Mayor Emanuel has launched several initiatives to curtail the use of flavored tobacco products. He has joined with community groups and Chicago aldermen to champion two ordinances aimed at protecting children from the tobacco industry’s strategy to have them start smoking at a young age. The first proposed ordinances would regulate e-cigarettes as “tobacco products” pending further regulations from the U.S. Food and Drug Administration (FDA). The second proposed ordinance would expand the prohibition on the sale of flavored tobacco products from 100 to 500 feet from a school.
“We applaud Mayor Emanuel’s bold efforts to protect children from the harmful use of flavored tobacco and e-cigarettes,” said Carol McGruder, Co-Chair of the African American Tobacco Control Leadership Council. “We hope other municipalities will follow Chicago’s lead and enact legislation to make sure these products do not fall into the hands of our kids.”
This action follows Mayor Emanuel calling on the Chicago Board of Health to work with the community to help identify innovative solutions to limit the use of flavored products, particularly among youth. The Chicago Board of Health and CDPH held multiple town hall meetings and launched an online web form to engage residents in conversation to reduce this preventable addiction before it becomes part of a young person’s life. Mayor Emanuel also petitioned the FDA to take serious action against flavored tobacco products. These efforts are part of Mayor Emanuel’s public health agenda, “Healthy Chicago,” which is the first-ever comprehensive plan for public health put forth by the City of Chicago.
“Mayor Emanuel has shown great leadership to reduce the use of flavored tobacco products and e-cigarettes among children,” said Phillip Gardiner, Co-Chair of the African American Tobacco Control Leadership Council. “We honor his commitment to ensuring Chicago’s youth do not start smoking, as they would be more likely to be life-long users.”
The Emanuel Administration is focused on curbing youth smoking. According to the National Youth Survey, the use of e-cigarettes among middle and high school students doubled from 2011 to 2012. Mayor Emanuel has spent his career working to curb smoking among youth. While in Congress, he co-sponsored the Family Smoking Prevention and Tobacco Control Act, which President Obama signed into law while he was working in the White House. This action provided the FDA with the authority to ban flavored cigarettes as they have been used by the tobacco industry to market to youth.

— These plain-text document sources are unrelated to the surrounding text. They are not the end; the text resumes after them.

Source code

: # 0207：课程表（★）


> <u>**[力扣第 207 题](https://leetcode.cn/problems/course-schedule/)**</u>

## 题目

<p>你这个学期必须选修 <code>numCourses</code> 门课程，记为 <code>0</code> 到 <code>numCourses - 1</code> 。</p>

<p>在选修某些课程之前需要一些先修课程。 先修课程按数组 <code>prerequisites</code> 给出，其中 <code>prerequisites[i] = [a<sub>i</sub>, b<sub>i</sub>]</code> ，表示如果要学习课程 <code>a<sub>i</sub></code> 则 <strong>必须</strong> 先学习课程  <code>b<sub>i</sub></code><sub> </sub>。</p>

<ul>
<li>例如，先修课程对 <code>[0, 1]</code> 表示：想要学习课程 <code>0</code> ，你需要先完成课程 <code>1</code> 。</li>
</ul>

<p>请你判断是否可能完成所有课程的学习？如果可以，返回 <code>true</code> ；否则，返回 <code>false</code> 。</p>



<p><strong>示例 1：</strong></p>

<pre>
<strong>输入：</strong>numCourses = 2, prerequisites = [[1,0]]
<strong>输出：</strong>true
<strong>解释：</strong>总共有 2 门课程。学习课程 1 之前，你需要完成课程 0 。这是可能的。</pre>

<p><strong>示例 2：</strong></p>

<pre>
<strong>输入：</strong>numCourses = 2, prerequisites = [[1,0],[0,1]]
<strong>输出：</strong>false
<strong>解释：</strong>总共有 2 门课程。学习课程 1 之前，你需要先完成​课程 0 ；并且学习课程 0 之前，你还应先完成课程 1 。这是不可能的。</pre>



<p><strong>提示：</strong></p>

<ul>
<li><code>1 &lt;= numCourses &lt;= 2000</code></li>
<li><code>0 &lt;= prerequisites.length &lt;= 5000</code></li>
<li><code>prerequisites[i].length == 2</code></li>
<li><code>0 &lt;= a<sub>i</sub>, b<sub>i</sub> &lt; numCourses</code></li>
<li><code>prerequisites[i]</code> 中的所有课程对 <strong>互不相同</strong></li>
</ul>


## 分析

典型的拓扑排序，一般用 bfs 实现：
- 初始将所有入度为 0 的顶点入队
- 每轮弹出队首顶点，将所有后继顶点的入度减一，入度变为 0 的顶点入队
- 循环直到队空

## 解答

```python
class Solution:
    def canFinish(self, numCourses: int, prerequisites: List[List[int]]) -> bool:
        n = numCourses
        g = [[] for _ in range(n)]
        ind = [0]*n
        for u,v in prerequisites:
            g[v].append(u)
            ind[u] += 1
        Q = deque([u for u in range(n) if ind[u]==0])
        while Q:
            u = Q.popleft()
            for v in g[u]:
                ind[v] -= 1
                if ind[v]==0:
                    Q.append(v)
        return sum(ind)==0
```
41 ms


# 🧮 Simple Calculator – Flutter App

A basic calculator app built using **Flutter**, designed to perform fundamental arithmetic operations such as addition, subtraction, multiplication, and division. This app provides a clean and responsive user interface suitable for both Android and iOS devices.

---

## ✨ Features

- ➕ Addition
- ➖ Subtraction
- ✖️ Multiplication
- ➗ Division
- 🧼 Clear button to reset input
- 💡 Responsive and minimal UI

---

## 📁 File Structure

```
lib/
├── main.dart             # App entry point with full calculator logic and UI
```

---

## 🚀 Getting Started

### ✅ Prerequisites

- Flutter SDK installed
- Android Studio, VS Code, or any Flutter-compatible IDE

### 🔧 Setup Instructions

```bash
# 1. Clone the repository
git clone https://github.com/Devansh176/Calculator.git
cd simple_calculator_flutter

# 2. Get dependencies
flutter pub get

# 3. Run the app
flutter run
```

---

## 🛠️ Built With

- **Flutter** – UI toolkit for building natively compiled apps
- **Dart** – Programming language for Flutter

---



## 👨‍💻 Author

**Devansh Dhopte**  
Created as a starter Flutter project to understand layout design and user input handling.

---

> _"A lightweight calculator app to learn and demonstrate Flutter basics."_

About the African American Tobacco Leadership Council
Formed in 2008, the African American Tobacco Leadership Council is comprised of nationally recognized tobacco control leaders from the fields of public health, public policy, community-based interventions, media advocacy and research. Based in California, the Council educates the African American community on tobacco use and cessation, partners with community stakeholders and public health agencies to inform and affect the direction of tobacco policy, practices and priorities, as it affects the lives of African Americans.